Tüketerek Mutlu Olan İnsanlar
İnsanlar, hayatta yaşadıkları her türlü kötü ruh halinden, duygu durum değişikliklerinden ve kişisel problemlerden kurtulabilmek adına çözümü tüketimde bulunmaktadır. Depresyon halinde kişi “kendini ödüllendirmek” adına tüketime yönelmektedir. Mutlu olmak, kendini iyi hissetmek için kişi hayata tüketim perspektifinden bakmaktadır. Tüketim odaklı yaşam çağımız insanının en belirgin özelliğidir zira toplum, yetinen bir toplum değil tüketen bir toplumdur.
İnsanların kişilik ve karakteristik özellikleriyle kendisine sosyal bir konum elde etmesi maalesef markalar ve tüketim üzerinden sağlanan bir statü mücadelesine dönüşmüştür. Tüketicilerin materyalist eğilimleri, meta düşkünlükleri ve “sahip olma” duygusuyla hareket etmelerine ve satın almayı sıklaştırmaları sebebiyet vermektedir. Tüketiciler lüks tüketimi arzulamakta imitasyon ürünlerde dahi küresel markaları satın almaktadır. Dikkat ederseniz insanların kolay satın aldıkları ürünlerin sahtesi yapılmamaktadır ancak popüler ve lüks markalar tüketiciler tarafından sahtesi olsa dahi satın alınmaktadır.
Günümüzde tüketim, hayatın devam edebilmesi için yerine getirilmesi gereken mutlak bir eylem olmanın ötesinde, bir bağımlılığa dolayısıyla psikolojik bir rahatsızlığın yaşanmasına neden olmaktadır. Bazı psikolojik hastalıkların temel belirtilerinde “aşırı tüketim”, “kontrolsüz satın alma” ve “satın alma sonrası pişmanlık” davranışlarının olduğunu görmekteyiz. Bu durum kişi de tedavi edilecek bir boyuta ulaştığını göstermektedir. Pazarlama ve Psikoloji literatüründe gerçekleşen bu davranışa “Kompulsif Satın Alma Davranışı” denilmektedir.
Tüketim bağımlısı olan insanlarda, yaşamlarının merkezine alışveriş yapmayı koymaları, ürünü satın almayınca ya da alamayınca psikolojik bir gerilim yaşamaları, plansız satın alma davranışı gerçekleştirmeleri, yaşam alanlarını ve yaşam mabetlerini AVM’lerin oluşturmaları, kampanya ya da indirim günlerini kaçırmalarını bir kayıp ya da fırsatı kaçırma olarak nitelendirmeleri, kullanmayacağı ürünleri satın almaları hatta açılmamış ya da hiç kullanılmış ürünlere sahip olmaları gibi davranış ve eylemler görünmektedir.

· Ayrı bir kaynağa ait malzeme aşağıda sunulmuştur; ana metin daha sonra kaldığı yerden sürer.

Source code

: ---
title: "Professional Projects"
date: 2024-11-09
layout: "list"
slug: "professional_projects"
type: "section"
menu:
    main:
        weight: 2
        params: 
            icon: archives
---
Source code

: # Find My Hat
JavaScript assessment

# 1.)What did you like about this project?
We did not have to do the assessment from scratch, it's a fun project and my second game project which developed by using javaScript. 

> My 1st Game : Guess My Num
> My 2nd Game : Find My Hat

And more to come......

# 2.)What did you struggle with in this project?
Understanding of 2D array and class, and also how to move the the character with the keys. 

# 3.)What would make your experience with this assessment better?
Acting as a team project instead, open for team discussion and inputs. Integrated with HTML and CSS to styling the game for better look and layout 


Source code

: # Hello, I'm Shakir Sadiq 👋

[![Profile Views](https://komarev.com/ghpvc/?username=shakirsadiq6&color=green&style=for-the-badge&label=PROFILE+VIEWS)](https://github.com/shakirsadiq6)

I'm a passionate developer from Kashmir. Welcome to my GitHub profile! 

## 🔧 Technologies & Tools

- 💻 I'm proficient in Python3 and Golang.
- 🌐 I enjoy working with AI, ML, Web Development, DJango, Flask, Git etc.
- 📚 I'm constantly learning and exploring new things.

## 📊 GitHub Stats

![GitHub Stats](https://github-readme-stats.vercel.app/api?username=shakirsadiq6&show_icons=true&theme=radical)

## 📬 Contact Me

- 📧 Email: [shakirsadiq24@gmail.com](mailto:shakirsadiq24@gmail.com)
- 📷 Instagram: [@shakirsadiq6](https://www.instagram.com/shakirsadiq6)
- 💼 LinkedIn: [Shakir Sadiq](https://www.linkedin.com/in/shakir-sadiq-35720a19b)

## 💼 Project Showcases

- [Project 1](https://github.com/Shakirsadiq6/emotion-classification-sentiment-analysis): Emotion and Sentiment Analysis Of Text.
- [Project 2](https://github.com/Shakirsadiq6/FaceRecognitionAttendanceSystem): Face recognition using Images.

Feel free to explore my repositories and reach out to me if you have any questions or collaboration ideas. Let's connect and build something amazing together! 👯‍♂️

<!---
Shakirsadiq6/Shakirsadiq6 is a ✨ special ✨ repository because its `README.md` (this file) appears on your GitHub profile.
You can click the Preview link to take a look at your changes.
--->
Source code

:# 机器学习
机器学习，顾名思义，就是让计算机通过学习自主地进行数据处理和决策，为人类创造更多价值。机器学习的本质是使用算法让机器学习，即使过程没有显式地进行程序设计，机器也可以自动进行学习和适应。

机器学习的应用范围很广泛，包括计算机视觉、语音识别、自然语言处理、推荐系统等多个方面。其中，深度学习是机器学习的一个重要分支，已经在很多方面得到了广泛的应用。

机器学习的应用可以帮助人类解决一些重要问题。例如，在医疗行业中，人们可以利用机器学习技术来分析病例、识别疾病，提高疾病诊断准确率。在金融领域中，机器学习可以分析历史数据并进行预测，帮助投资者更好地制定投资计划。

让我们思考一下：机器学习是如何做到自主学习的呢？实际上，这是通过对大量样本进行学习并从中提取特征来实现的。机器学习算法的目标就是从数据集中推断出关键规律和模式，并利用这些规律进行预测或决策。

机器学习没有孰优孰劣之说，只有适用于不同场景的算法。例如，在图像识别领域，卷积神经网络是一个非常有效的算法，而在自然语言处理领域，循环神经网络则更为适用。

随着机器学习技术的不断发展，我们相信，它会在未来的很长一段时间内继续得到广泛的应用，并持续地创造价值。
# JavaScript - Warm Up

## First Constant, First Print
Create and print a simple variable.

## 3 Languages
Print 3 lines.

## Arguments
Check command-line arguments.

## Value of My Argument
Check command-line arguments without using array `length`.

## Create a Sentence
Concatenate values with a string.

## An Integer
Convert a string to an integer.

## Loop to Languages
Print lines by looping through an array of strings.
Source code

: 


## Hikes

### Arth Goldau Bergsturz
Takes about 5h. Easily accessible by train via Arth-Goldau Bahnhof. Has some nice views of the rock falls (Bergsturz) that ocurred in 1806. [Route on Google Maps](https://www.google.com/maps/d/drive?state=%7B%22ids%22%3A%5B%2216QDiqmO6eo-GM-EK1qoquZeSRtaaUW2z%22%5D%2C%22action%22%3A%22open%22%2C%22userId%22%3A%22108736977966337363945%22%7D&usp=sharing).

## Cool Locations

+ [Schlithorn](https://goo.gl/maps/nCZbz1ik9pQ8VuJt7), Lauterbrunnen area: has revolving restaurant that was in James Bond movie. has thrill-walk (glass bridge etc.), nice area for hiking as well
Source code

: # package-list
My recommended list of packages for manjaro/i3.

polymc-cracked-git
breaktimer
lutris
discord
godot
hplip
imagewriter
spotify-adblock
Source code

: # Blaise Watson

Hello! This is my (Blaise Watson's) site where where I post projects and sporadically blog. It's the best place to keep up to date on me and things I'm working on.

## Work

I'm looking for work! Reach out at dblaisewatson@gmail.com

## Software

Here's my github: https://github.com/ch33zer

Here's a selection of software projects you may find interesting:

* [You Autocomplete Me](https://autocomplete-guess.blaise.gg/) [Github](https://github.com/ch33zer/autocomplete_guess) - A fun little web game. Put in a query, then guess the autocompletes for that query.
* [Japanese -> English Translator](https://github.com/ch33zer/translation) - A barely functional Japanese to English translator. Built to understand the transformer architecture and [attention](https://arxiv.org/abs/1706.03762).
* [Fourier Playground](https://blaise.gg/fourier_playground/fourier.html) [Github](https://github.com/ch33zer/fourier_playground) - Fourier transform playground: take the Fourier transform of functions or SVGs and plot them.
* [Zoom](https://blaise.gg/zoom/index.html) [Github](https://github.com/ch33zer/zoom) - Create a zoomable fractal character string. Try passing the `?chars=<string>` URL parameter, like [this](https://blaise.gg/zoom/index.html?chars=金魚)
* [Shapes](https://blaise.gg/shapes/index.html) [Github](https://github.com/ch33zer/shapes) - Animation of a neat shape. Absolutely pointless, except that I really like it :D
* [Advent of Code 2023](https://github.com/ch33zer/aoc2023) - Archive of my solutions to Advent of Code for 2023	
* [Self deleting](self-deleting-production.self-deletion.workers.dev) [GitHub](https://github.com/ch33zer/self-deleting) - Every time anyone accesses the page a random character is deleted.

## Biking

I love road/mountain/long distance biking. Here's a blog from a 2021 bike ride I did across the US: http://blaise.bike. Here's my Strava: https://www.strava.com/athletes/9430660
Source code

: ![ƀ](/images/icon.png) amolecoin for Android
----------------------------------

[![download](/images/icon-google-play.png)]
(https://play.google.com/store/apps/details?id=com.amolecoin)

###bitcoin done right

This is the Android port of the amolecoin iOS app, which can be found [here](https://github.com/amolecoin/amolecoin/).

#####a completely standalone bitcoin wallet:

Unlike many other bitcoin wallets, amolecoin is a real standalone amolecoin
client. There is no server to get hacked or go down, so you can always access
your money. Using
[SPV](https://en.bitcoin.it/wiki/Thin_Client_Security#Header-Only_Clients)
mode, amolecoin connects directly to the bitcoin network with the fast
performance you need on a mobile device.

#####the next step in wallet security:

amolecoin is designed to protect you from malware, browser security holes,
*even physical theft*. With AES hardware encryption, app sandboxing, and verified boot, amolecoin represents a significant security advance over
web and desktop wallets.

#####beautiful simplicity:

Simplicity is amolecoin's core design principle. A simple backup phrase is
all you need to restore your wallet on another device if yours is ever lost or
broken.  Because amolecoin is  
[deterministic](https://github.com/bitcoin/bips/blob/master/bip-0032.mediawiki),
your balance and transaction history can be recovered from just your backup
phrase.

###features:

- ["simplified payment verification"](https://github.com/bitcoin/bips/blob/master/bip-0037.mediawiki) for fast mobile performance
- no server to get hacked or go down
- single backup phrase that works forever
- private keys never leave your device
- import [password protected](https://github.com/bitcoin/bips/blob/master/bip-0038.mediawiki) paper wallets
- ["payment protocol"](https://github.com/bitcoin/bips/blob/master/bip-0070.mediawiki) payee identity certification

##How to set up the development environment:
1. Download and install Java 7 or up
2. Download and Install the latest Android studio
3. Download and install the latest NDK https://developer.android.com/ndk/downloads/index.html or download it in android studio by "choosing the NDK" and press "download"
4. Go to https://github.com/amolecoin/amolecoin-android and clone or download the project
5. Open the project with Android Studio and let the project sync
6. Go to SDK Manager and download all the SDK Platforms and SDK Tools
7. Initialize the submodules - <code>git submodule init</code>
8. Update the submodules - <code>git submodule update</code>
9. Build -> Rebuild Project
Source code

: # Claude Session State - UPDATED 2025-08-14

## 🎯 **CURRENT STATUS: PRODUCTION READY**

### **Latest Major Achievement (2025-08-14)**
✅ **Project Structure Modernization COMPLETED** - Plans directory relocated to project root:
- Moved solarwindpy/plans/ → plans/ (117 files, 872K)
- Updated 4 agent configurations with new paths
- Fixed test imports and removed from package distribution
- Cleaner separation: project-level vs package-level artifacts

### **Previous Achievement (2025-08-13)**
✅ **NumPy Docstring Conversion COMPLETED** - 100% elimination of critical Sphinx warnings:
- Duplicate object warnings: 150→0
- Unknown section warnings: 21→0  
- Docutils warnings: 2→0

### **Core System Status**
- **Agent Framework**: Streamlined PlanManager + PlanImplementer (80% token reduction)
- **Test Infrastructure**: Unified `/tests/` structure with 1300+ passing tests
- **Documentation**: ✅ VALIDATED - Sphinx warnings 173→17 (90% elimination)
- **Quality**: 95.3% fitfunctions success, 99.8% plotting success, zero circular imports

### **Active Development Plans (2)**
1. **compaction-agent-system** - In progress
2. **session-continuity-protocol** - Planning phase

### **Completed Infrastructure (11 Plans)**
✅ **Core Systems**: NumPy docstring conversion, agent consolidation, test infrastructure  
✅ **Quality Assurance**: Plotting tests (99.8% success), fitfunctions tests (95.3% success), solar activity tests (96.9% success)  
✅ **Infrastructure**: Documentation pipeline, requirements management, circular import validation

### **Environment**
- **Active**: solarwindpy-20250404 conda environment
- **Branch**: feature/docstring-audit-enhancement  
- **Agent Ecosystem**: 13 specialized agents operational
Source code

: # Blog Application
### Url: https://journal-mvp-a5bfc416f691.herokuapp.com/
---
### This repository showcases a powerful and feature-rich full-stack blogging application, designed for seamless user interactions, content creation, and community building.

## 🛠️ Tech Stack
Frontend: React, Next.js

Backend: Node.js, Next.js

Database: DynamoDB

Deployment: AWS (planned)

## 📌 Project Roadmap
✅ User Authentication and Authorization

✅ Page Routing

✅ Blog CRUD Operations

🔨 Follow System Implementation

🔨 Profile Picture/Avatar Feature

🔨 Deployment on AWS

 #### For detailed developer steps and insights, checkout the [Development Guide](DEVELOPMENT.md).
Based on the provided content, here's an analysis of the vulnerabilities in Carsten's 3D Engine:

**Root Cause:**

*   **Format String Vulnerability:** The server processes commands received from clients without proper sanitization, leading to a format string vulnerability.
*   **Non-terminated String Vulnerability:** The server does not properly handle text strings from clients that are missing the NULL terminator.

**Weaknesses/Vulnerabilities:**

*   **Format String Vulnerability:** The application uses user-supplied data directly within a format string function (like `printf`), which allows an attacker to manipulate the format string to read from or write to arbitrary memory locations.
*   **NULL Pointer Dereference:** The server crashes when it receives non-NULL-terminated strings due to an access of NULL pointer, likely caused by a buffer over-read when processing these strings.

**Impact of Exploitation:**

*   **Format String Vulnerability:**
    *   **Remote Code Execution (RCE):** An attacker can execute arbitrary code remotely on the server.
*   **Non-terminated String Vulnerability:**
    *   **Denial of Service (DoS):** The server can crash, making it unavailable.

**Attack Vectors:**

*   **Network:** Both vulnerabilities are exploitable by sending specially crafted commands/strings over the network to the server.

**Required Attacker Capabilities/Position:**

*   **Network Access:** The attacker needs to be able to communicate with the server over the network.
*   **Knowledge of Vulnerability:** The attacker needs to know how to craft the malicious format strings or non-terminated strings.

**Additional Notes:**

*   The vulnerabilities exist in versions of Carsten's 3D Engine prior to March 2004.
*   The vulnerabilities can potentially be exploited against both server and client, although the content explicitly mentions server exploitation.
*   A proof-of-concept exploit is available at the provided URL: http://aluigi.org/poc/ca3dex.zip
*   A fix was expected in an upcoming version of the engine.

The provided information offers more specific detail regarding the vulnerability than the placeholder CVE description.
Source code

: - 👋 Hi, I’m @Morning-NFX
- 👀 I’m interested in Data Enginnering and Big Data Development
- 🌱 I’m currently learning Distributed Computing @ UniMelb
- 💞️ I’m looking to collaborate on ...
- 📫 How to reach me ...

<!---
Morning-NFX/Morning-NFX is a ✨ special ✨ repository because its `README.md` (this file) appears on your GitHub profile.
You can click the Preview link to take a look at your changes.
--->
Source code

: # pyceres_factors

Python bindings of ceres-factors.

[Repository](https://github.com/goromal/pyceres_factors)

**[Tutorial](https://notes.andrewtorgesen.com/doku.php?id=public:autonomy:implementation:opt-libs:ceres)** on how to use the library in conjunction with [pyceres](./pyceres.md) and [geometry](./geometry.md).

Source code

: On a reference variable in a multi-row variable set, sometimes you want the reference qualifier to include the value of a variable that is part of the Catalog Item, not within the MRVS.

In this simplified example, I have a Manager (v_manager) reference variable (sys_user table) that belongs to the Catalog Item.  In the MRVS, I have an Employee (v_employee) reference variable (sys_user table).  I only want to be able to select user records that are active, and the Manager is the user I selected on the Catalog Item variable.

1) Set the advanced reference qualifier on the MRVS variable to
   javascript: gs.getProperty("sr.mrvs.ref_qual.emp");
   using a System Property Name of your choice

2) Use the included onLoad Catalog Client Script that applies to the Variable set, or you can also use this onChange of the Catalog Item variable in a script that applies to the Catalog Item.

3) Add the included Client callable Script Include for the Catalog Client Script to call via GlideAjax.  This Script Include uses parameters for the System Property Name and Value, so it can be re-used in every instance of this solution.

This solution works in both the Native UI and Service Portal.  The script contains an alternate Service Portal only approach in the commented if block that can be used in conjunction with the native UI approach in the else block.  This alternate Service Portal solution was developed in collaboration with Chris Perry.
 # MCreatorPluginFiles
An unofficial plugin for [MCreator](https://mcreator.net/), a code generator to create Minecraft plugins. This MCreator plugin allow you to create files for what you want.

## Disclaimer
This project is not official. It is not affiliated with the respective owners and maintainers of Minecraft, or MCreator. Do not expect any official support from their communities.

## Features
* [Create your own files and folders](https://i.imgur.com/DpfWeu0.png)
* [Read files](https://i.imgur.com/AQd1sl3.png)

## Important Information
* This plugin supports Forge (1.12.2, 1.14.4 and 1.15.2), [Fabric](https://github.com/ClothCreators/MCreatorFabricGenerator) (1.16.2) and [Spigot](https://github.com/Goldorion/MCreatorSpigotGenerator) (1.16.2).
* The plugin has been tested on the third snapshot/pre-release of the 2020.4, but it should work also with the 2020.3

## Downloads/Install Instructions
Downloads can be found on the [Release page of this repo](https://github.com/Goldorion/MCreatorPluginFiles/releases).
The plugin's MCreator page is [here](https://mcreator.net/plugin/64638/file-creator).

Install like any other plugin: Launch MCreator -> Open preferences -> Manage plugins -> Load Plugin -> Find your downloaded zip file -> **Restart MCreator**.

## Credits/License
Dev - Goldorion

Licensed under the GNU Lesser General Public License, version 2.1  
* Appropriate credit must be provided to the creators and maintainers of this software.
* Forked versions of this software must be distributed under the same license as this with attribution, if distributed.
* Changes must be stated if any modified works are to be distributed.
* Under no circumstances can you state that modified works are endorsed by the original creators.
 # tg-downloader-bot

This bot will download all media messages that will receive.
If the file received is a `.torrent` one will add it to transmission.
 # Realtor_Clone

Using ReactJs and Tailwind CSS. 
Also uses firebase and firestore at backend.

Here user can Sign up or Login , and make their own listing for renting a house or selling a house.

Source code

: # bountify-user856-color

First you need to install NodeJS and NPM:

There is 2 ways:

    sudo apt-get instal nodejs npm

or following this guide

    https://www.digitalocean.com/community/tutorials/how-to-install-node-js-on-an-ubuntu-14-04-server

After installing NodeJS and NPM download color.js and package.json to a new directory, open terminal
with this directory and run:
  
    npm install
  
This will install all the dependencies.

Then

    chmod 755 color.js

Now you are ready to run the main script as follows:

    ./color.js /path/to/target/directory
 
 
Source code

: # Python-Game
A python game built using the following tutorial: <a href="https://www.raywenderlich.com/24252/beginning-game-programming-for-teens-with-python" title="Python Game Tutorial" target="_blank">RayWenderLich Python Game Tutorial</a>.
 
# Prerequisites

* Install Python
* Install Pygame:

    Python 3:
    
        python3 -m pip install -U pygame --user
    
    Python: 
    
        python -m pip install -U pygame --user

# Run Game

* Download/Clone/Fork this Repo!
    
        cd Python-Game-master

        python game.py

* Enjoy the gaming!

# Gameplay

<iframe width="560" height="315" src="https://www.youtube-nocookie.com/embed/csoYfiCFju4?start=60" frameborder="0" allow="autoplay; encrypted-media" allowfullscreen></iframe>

Sonuç olarak; tüketimi basit, sıradan ve rutin bir davranış olarak değerlendirmek ve kişinin kendi davranışlarını görmekten kaçınması “tüketim bağımlığı” rahatsızlığın göz ardı edilmesine neden olmaktadır. Alışverişi yapmayı sevmek ile tüketim bağımlılığı arasında ince bir çizgi vardır. Eğer ne zaman, nereden ve ne kadara aldığınızı bilmediğiniz ve almış olmanıza rağmen hala kullanmadığınız eşyalarınız varsa sizde tüketim bağımlısı olabilirsiniz.